GSTR-7 is a crucial part of the GST return filing as it ensures proper tax liabilities are accounted for by the deductor and deductee. While the deductor successfully shares the details of tax deducted at source, the deductee is assured to receive the amount deducted after successful filing. 

Any mismatch in these two, as when the deductor doesn’t file, but the deductee claims, or the deductor files but the deductee does not claim, is flagged within the GST system. Hence, the GSTR-7 ensures proper accountability on both ends and creates a transparent system. 

For businesses and organisations handling multiple transactions and compliance requirements, Cashfree helps in simplifying financial operations. It provides a reliable payment infrastructure system and tools for smooth reconciliation and financial tracking.

FAQs on GSTR-7

What is GSTR-7 in GST?

GSTR-7 is a monthly GST return filed by entities that deduct TDS under GST law.

What is the GST TDS filing due date?

The due date for filing GSTR-7 is the 10th of the following month.

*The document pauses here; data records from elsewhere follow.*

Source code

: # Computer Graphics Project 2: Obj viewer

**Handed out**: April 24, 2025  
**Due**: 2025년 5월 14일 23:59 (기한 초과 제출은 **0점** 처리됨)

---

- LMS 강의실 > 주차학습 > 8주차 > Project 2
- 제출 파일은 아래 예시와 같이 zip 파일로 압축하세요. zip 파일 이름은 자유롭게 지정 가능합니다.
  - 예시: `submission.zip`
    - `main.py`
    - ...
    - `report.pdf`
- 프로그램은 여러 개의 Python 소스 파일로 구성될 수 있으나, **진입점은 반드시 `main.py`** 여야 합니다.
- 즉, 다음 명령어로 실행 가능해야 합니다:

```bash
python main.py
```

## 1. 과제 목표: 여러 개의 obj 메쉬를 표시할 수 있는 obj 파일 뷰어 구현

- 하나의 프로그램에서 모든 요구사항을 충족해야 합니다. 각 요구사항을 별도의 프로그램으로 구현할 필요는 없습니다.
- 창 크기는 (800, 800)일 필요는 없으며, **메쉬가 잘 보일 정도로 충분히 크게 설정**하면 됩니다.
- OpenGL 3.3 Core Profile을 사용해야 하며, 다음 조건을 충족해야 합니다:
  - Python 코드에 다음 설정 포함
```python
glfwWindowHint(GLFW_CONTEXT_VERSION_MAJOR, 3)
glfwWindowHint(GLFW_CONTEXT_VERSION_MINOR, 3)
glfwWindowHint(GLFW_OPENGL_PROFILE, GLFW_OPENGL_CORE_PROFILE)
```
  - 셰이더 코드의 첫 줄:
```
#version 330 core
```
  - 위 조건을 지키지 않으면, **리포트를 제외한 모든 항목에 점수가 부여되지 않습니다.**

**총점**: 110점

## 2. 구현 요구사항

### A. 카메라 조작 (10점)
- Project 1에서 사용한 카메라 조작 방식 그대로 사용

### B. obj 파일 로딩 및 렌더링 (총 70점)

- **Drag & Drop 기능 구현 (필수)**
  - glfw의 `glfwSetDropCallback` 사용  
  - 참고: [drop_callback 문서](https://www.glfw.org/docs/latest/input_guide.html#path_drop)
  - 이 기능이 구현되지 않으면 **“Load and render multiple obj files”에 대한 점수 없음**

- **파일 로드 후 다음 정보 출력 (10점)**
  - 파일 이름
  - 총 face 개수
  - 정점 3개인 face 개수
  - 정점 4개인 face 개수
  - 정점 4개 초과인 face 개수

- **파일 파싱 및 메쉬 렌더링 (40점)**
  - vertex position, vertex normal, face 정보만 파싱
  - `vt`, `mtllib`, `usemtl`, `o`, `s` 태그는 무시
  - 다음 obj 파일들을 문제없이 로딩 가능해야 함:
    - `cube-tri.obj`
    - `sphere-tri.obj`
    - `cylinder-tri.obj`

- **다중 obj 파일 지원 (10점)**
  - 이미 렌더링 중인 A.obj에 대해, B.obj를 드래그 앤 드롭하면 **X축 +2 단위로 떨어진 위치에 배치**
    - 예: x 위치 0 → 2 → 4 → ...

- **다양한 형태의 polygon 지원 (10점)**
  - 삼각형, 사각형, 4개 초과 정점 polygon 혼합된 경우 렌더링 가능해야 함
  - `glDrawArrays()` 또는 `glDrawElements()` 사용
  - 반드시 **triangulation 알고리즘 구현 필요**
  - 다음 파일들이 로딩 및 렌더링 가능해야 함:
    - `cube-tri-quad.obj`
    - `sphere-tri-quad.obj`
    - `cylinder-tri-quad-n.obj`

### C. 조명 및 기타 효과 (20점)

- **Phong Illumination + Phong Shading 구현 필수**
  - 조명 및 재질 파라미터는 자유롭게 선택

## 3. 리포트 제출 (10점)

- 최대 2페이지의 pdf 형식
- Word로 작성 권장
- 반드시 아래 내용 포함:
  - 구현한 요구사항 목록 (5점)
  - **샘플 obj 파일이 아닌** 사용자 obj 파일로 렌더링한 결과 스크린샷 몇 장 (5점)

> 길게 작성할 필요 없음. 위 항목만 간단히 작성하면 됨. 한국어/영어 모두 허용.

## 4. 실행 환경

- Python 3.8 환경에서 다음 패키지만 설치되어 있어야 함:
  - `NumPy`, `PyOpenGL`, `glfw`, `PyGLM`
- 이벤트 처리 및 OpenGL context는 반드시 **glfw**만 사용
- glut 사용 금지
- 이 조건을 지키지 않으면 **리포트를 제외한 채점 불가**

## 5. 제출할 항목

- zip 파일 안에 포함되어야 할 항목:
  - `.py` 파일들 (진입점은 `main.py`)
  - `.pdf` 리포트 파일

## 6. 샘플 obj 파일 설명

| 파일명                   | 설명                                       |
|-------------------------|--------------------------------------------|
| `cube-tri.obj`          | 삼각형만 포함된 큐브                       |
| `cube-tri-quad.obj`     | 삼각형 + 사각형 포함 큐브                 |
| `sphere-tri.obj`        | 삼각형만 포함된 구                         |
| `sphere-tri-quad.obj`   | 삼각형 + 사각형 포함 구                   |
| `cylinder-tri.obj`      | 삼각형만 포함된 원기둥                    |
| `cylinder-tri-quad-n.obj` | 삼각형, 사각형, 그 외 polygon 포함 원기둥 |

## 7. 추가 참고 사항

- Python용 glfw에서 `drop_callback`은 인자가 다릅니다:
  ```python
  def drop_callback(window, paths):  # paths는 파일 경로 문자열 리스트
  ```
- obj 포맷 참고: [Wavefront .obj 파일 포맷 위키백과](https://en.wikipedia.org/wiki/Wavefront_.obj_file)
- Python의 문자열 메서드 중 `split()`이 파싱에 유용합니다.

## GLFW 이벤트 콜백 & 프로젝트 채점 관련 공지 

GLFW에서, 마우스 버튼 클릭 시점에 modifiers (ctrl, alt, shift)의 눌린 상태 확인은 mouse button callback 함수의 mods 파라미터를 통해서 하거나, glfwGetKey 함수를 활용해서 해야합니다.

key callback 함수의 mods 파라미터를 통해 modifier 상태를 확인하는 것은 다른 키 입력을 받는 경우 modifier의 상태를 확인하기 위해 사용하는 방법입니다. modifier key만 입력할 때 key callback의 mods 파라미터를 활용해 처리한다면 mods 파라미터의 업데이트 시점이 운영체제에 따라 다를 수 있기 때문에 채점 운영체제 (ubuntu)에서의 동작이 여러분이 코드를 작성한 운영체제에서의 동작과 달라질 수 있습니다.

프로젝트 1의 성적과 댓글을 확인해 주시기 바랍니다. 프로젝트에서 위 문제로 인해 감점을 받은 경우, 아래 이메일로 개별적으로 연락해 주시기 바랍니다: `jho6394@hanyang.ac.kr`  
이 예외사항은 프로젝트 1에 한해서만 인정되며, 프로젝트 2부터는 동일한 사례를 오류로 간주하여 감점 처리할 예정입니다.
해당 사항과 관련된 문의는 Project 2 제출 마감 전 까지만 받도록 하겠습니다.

Is it necessary to file GSTR-7 in GST?

Yes, the sequential GST 7 filing is essential for all taxpayers under the GST regime, but those who are required to deduct TDS. Specifically, government departments, establishments, and notified entities must deduct TDS on payments and submit the GSTR-7 report. 

What is the difference between GSTR-7 and GSTR-3B?

The GSTR-3B tax return has details of the total taxable turnover as reported by the supplier. But GSTR-7 includes payments on which the deductor has deducted TDS on goods and services received from the supplier. 

Can I revise GSTR-7 after filing the report?

Once filed, the GSTR-7 report cannot be revised. If required, the deductor can amend any mistake in the next month’s GSTR-7 filing. Hence, mistakes made in May’s GSTR-7 report can be fixed in June’s GSTR-7 filing. 

What is the turnover limit for GSTR-7?

There is no prescribed limit for GSTR-7. As long as the businesses are deducting the TDS amount as per the laws established in the GST regime, they are operating under the legal limits and rules.